Once the line containing "1. **Cluster Creation**: PostgreSQL" is found in the entries below, restate it and each following line word for word, stopping after the line containing "### Default Database Approach".

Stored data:

#####

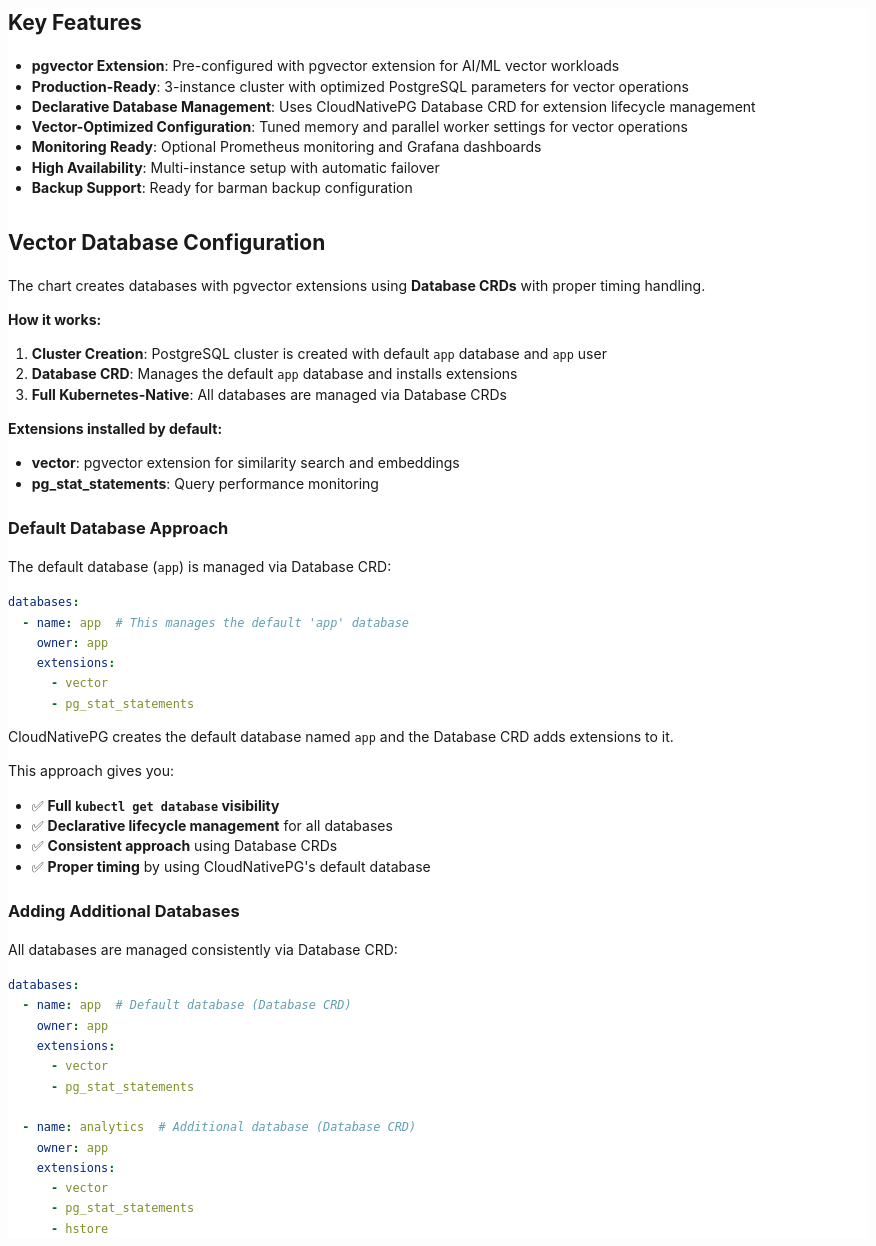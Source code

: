
## Key Features

- **pgvector Extension**: Pre-configured with pgvector extension for AI/ML vector workloads
- **Production-Ready**: 3-instance cluster with optimized PostgreSQL parameters for vector operations
- **Declarative Database Management**: Uses CloudNativePG Database CRD for extension lifecycle management
- **Vector-Optimized Configuration**: Tuned memory and parallel worker settings for vector operations
- **Monitoring Ready**: Optional Prometheus monitoring and Grafana dashboards
- **High Availability**: Multi-instance setup with automatic failover
- **Backup Support**: Ready for barman backup configuration

## Vector Database Configuration

The chart creates databases with pgvector extensions using **Database CRDs** with proper timing handling.

**How it works:**
1. **Cluster Creation**: PostgreSQL cluster is created with default `app` database and `app` user
2. **Database CRD**: Manages the default `app` database and installs extensions  
3. **Full Kubernetes-Native**: All databases are managed via Database CRDs

**Extensions installed by default:**
- **vector**: pgvector extension for similarity search and embeddings  
- **pg_stat_statements**: Query performance monitoring

### Default Database Approach

The default database (`app`) is managed via Database CRD:

```yaml
databases:
  - name: app  # This manages the default 'app' database
    owner: app
    extensions:
      - vector
      - pg_stat_statements
```

CloudNativePG creates the default database named `app` and the Database CRD adds extensions to it.

This approach gives you:
- ✅ **Full `kubectl get database` visibility**
- ✅ **Declarative lifecycle management** for all databases
- ✅ **Consistent approach** using Database CRDs
- ✅ **Proper timing** by using CloudNativePG's default database

### Adding Additional Databases

All databases are managed consistently via Database CRD:

```yaml
databases:
  - name: app  # Default database (Database CRD)
    owner: app
    extensions:
      - vector
      - pg_stat_statements
  
  - name: analytics  # Additional database (Database CRD)
    owner: app
    extensions:
      - vector
      - pg_stat_statements
      - hstore
```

#####

## Expected answer:
1. **Cluster Creation**: PostgreSQL cluster is created with default `app` database and `app` user
2. **Database CRD**: Manages the default `app` database and installs extensions  
3. **Full Kubernetes-Native**: All databases are managed via Database CRDs

**Extensions installed by default:**
- **vector**: pgvector extension for similarity search and embeddings  
- **pg_stat_statements**: Query performance monitoring

### Default Database Approach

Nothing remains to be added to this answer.